Copy each line of the entries below that contains the string "also".

--- DATA LISTING Enclosed Below ---

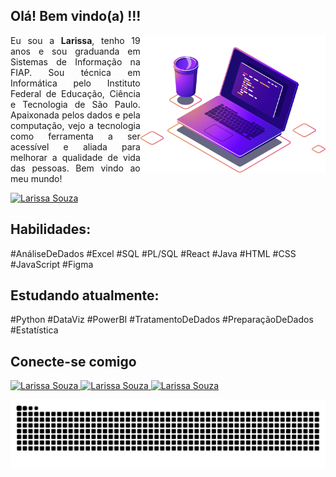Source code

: ## Olá! Bem vindo(a) !!!

<img align="right" src="image/computer-illustration.png" height =" 220 " alt="Computer Illustration">
<div align="left">
<p align="justify"> Eu sou a <strong>Larissa</strong>, tenho 19 anos e sou graduanda em Sistemas de Informação na FIAP. Sou técnica em Informática pelo Instituto Federal de Educação, Ciência e Tecnologia de São Paulo. Apaixonada pelos dados e pela computação, vejo a tecnologia como ferramenta a ser acessível e aliada para melhorar a qualidade de vida das pessoas. Bem vindo ao meu mundo! </p>
  <a href="https://larissasouza.vercel.app/" target="_blank"><img src="https://img.shields.io/badge/-Meu Portfolio-30008a?style=for-the-badge&logoColor=white" alt =" Larissa Souza " target="_blank">
  </a>
</div>

<div align="left">
<h2>Habilidades:</h2>
<p style="display: inline_block">
#AnáliseDeDados   #Excel   #SQL   #PL/SQL  #React   #Java   #HTML   #CSS   #JavaScript   #Figma
</p>
</div>

<div align="left">
<h2>Estudando atualmente:</h2>
<p style="display: inline_block">
#Python   #DataViz   #PowerBI   #TratamentoDeDados   #PreparaçãoDeDados   #Estatística 
</p>
</div>

## Conecte-se comigo

<div> 
  <a href="https://www.linkedin.com/in/larissa-a-souza/" target="_blank"><img src="https://img.shields.io/badge/-LinkedIn-%230077B5?style=for-the-badge&logo=linkedin&logoColor=white" alt =" Larissa Souza " target="_blank">
  </a> 
  <a href="https://instagram.com/_larissa.a.souza" target="_blank"><img src="https://img.shields.io/badge/-Instagram-DD2A7B?style=for-the-badge&logo=instagram&logoColor=white" alt =" Larissa Souza " target="_blank">
  </a>
  <a href="mailto:larissa.alves.souza@outlook.com" target="_blank"><img src="https://img.shields.io/badge/-Outlook-%230077B5?style=for-the-badge&logo=microsoft-outlook&logoColor=white&link=mailto:larissa.alves.souza@outlook.com" alt =" Larissa Souza " target="_blank">
  </a>
</div>

![Snake animation](https://github.com/eu-larissasouza/eu-larissasouza/blob/output/github-contribution-grid-snake.svg)
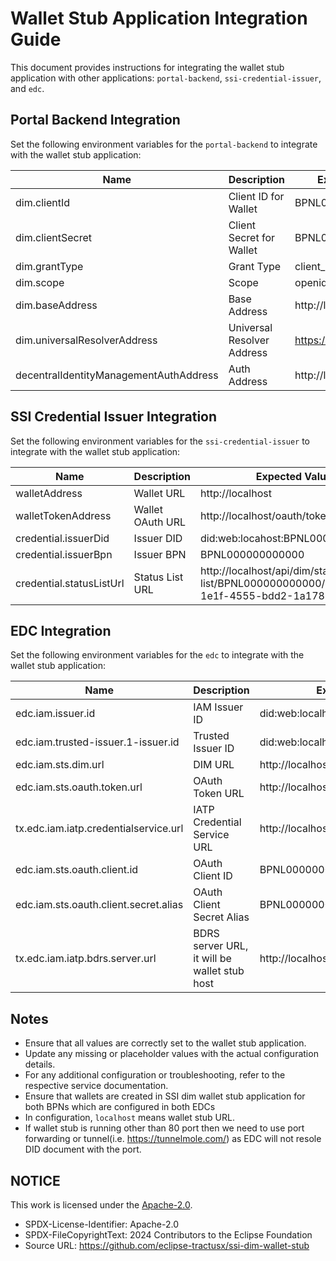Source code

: # Wallet Stub Application Integration Guide

This document provides instructions for integrating the wallet stub application with other
applications: `portal-backend`, `ssi-credential-issuer`, and `edc`.

## Portal Backend Integration

Set the following environment variables for the `portal-backend` to integrate with the wallet stub application:

| Name                                   | Description                | Expected Value              |
|----------------------------------------|----------------------------|-----------------------------|
| dim.clientId                           | Client ID for Wallet       | BPNL000000000000            |
| dim.clientSecret                       | Client Secret for Wallet   | BPNL000000000000            |
| dim.grantType                          | Grant Type                 | client_credentials          |
| dim.scope                              | Scope                      | openid                      |
| dim.baseAddress                        | Base Address               | http://localhost            |
| dim.universalResolverAddress           | Universal Resolver Address | https://dev.uniresolver.io/ |
| decentralIdentityManagementAuthAddress | Auth Address               | http://localhost/api/sts    |

## SSI Credential Issuer Integration

Set the following environment variables for the `ssi-credential-issuer` to integrate with the wallet stub application:

| Name                     | Description      | Expected Value                                                                             |
|--------------------------|------------------|--------------------------------------------------------------------------------------------|
| walletAddress            | Wallet URL       | http://localhost                                                                           |
| walletTokenAddress       | Wallet OAuth URL | http://localhost/oauth/token                                                               |
| credential.issuerDid     | Issuer DID       | did:web:locahost:BPNL000000000000                                                          |
| credential.issuerBpn     | Issuer BPN       | BPNL000000000000                                                                           |
| credential.statusListUrl | Status List URL  | http://localhost/api/dim/status-list/BPNL000000000000/8a6c7486-1e1f-4555-bdd2-1a178182651e |

## EDC Integration

Set the following environment variables for the `edc` to integrate with the wallet stub application:

| Name                                  | Description                                  | Expected Value                     |
|---------------------------------------|----------------------------------------------|------------------------------------|
| edc.iam.issuer.id                     | IAM Issuer ID                                | did:web:localhost:BPNL000000000000 |
| edc.iam.trusted-issuer.1-issuer.id    | Trusted Issuer ID                            | did:web:localhost:BPNL000000000000 |
| edc.iam.sts.dim.url                   | DIM URL                                      | http://localhost/api/sts           |
| edc.iam.sts.oauth.token.url           | OAuth Token URL                              | http://localhost/oauth/token       |
| tx.edc.iam.iatp.credentialservice.url | IATP Credential Service URL                  | http://localhost/api               |
| edc.iam.sts.oauth.client.id           | OAuth Client ID                              | BPNL000000000000                   |
| edc.iam.sts.oauth.client.secret.alias | OAuth Client Secret Alias                    | BPNL000000000000                   |
| tx.edc.iam.iatp.bdrs.server.url       | BDRS server URL, it will be wallet stub host | http://localhost/api/v1/directory  |

## Notes

- Ensure that all values are correctly set to the wallet stub application.
- Update any missing or placeholder values with the actual configuration details.
- For any additional configuration or troubleshooting, refer to the respective service documentation.
- Ensure that wallets are created in SSI dim wallet stub application for both BPNs which are configured in both EDCs
- In configuration, ``localhost`` means wallet stub URL.
- If wallet stub is running other than 80 port then we need to use port forwarding or tunnel(i.e. https://tunnelmole.com/) as EDC will not resole DID document with the port.


## NOTICE

This work is licensed under the [Apache-2.0](https://www.apache.org/licenses/LICENSE-2.0).

- SPDX-License-Identifier: Apache-2.0
- SPDX-FileCopyrightText: 2024 Contributors to the Eclipse Foundation
- Source URL: https://github.com/eclipse-tractusx/ssi-dim-wallet-stub
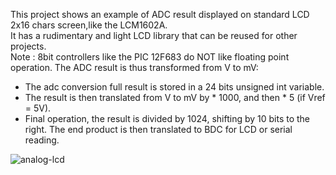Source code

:This project shows an example of ADC result displayed on standard LCD 2x16 chars screen,like the LCM1602A.<br>
It has a rudimentary and light LCD library that can be reused for other projects.<br>
Note : 8bit controllers like the PIC 12F683 do NOT like floating point operation. The ADC result is thus transformed from V to mV:
- The adc conversion full result is stored in a 24 bits unsigned int variable.
- The result is then translated from V to mV by * 1000, and then * 5 (if Vref = 5V).
- Final operation, the result is divided by 1024, shifting by 10 bits to the right.
The end product is then translated to BDC for LCD or serial reading.<br>

![analog-lcd](https://github.com/user-attachments/assets/559606ad-142d-4977-b5c3-ac738cdbc8e8)

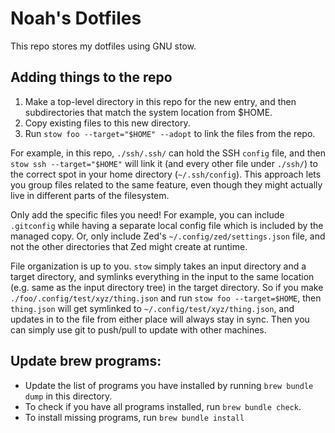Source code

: # Noah's Dotfiles

This repo stores my dotfiles using GNU stow.

## Adding things to the repo
1. Make a top-level directory in this repo for the new entry, and then subdirectories that match the system location from $HOME.
2. Copy existing files to this new directory.
3. Run `stow foo --target="$HOME" --adopt` to link the files from the repo.

For example, in this repo, `./ssh/.ssh/` can hold the SSH `config` file, and then `stow ssh --target="$HOME"` will link it (and every other file under `./ssh/`) to the correct spot in your home directory (`~/.ssh/config`). This approach lets you group files related to the same feature, even though they might actually live in different parts of the filesystem.

Only add the specific files you need! For example, you can include `.gitconfig` while having a separate local config file which is included by the managed copy. Or, only include Zed's `~/.config/zed/settings.json` file, and not the other directories that Zed might create at runtime.

File organization is up to you. `stow` simply takes an input directory and a target directory, and symlinks everything in the input to the same location (e.g. same as the input directory tree) in the target directory. So if you make `./foo/.config/test/xyz/thing.json` and run `stow foo --target=$HOME`, then `thing.json` will get symlinked to `~/.config/test/xyz/thing.json`, and updates in to the file from either place will always stay in sync. Then you can simply use git to push/pull to update with other machines.

## Update brew programs:
* Update the list of programs you have installed by running `brew bundle dump` in this directory.
* To check if you have all programs installed, run `brew bundle check`.
* To install missing programs, run `brew bundle install`
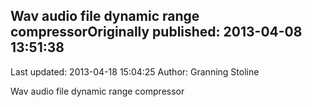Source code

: ## Wav audio file dynamic range compressorOriginally published: 2013-04-08 13:51:38 
Last updated: 2013-04-18 15:04:25 
Author: Granning Stoline 
 
Wav audio file dynamic range compressor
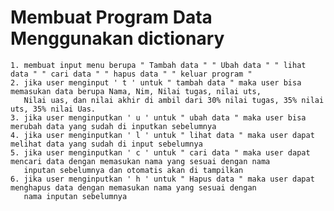 <h1>Membuat Program Data Menggunakan dictionary</h1>

    1. membuat input menu berupa " Tambah data " " Ubah data " " lihat data " " cari data " " hapus data " " keluar program " 
    2. jika user menginput ' t ' untuk " tambah data " maka user bisa memasukan data berupa Nama, Nim, Nilai tugas, nilai uts,
       Nilai uas, dan nilai akhir di ambil dari 30% nilai tugas, 35% nilai uts, 35% nilai Uas.
    3. jika user menginputkan ' u ' untuk " ubah data " maka user bisa merubah data yang sudah di inputkan sebelumnya
    4. jika user menginputkan ' l ' untuk " lihat data " maka user dapat melihat data yang sudah di input sebelumnya
    5. jika user menginputkan ' c ' untuk " cari data " maka user dapat mencari data dengan memasukan nama yang sesuai dengan nama 
       inputan sebelumnya dan otomatis akan di tampilkan
    6. jika user menginputkan ' h ' untuk " Hapus data " maka user dapat menghapus data dengan memasukan nama yang sesuai dengan
       nama inputan sebelumnya
    
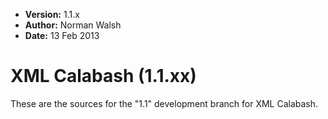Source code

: * **Version:** 1.1.x
* **Author:** Norman Walsh
* **Date:** 13 Feb 2013

# XML Calabash (1.1.xx)

These are the sources for the "1.1" development branch for XML Calabash.

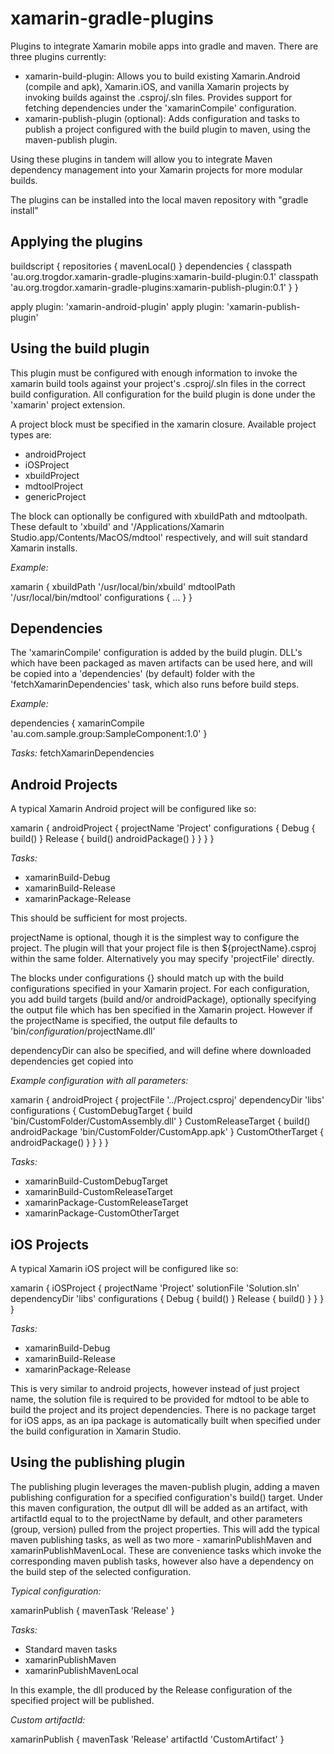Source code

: xamarin-gradle-plugins
======================

Plugins to integrate Xamarin mobile apps into gradle and maven.
There are three plugins currently:

- xamarin-build-plugin: Allows you to build existing Xamarin.Android (compile and apk), Xamarin.iOS, and vanilla Xamarin projects by invoking builds against the .csproj/.sln files.
  Provides support for fetching dependencies under the 'xamarinCompile' configuration.
- xamarin-publish-plugin (optional): Adds configuration and tasks to publish a project configured with the build plugin to maven, using the maven-publish plugin.

Using these plugins in tandem will allow you to integrate Maven dependency management into your Xamarin projects for more modular builds.


The plugins can be installed into the local maven repository with "gradle install"

Applying the plugins
------------------------------
buildscript {
    repositories {
        mavenLocal()
    }
    dependencies {
        classpath 'au.org.trogdor.xamarin-gradle-plugins:xamarin-build-plugin:0.1'
        classpath 'au.org.trogdor.xamarin-gradle-plugins:xamarin-publish-plugin:0.1'
    }
}

apply plugin: 'xamarin-android-plugin'
apply plugin: 'xamarin-publish-plugin'

Using the build plugin
------------------------------
This plugin must be configured with enough information to invoke the xamarin build tools against your project's .csproj/.sln files in the correct build configuration.
All configuration for the build plugin is done under the 'xamarin' project extension.

A project block must be specified in the xamarin closure. Available project types are:
- androidProject
- iOSProject
- xbuildProject
- mdtoolProject
- genericProject

The block can optionally be configured with xbuildPath and mdtoolpath.
These default to 'xbuild' and '/Applications/Xamarin Studio.app/Contents/MacOS/mdtool' respectively, and will suit standard Xamarin installs.

*Example:*

xamarin {
    xbuildPath '/usr/local/bin/xbuild'
    mdtoolPath '/usr/local/bin/mdtool'
    configurations {
        ...
    }
}

Dependencies
------------------------------
The 'xamarinCompile' configuration is added by the build plugin. DLL's which have been packaged as maven artifacts can be used here,
and will be copied into a 'dependencies' (by default) folder with the 'fetchXamarinDependencies' task, which also runs before build steps.

*Example:*

dependencies {
    xamarinCompile 'au.com.sample.group:SampleComponent:1.0'
}

*Tasks:*
fetchXamarinDependencies



Android Projects
------------------------------
A typical Xamarin Android project will be configured like so:

xamarin {
    androidProject {
        projectName 'Project'
        configurations {
            Debug {
                build()
            }
            Release {
                build()
                androidPackage()
            }
        }
    }
}

*Tasks:*
- xamarinBuild-Debug
- xamarinBuild-Release
- xamarinPackage-Release

This should be sufficient for most projects.

projectName is optional, though it is the simplest way to configure the project. The plugin will that your project file is then ${projectName}.csproj within the same folder.
Alternatively you may specify 'projectFile' directly.

The blocks under configurations {} should match up with the build configurations specified in your Xamarin project.
For each configuration, you add build targets (build and/or androidPackage), optionally specifying the output file which has ben specified in the Xamarin project.
However if the projectName is specified, the output file defaults to 'bin/$configuration/$projectName.dll'

dependencyDir can also be specified, and will define where downloaded dependencies get copied into

*Example configuration with all parameters:*

xamarin {
    androidProject {
        projectFile '../Project.csproj'
        dependencyDir 'libs'
        configurations {
            CustomDebugTarget {
                build 'bin/CustomFolder/CustomAssembly.dll'
            }
            CustomReleaseTarget {
                build()
                androidPackage 'bin/CustomFolder/CustomApp.apk'
            }
            CustomOtherTarget {
                androidPackage()
            }
        }
    }
}

*Tasks:*
- xamarinBuild-CustomDebugTarget
- xamarinBuild-CustomReleaseTarget
- xamarinPackage-CustomReleaseTarget
- xamarinPackage-CustomOtherTarget



iOS Projects
--------------------------
A typical Xamarin iOS project will be configured like so:

xamarin {
    iOSProject {
        projectName 'Project'
        solutionFile 'Solution.sln'
        dependencyDir 'libs'
        configurations {
            Debug {
                build()
            }
            Release {
                build()
            }
        }
    }
}

*Tasks:*
- xamarinBuild-Debug
- xamarinBuild-Release
- xamarinPackage-Release

This is very similar to android projects, however instead of just project name, the solution file is required to be provided for mdtool to be able to build the project and its project dependencies.
There is no package target for iOS apps, as an ipa package is automatically built when specified under the build configuration in Xamarin Studio.

Using the publishing plugin
---------------------------
The publishing plugin leverages the maven-publish plugin, adding a maven publishing configuration for a specified configuration's build() target.
Under this maven configuration, the output dll will be added as an artifact, with artifactId equal to to the projectName by default, and other parameters (group, version) pulled from the project properties.
This will add the typical maven publishing tasks, as well as two more - xamarinPublishMaven and xamarinPublishMavenLocal.
These are convenience tasks which invoke the corresponding maven publish tasks, however also have a dependency on the build step of the selected configuration.

*Typical configuration:*

xamarinPublish {
	mavenTask 'Release'
}

*Tasks:*
- Standard maven tasks
- xamarinPublishMaven
- xamarinPublishMavenLocal

In this example, the dll produced by the Release configuration of the specified project will be published.

*Custom artifactId:*

xamarinPublish {
	mavenTask 'Release'
	artifactId 'CustomArtifact'
}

--- End of Enclosed DATA LISTING ---

__SOLUTION FOR THIS TASK__:
and will be copied into a 'dependencies' (by default) folder with the 'fetchXamarinDependencies' task, which also runs before build steps.
dependencyDir can also be specified, and will define where downloaded dependencies get copied into
These are convenience tasks which invoke the corresponding maven publish tasks, however also have a dependency on the build step of the selected configuration.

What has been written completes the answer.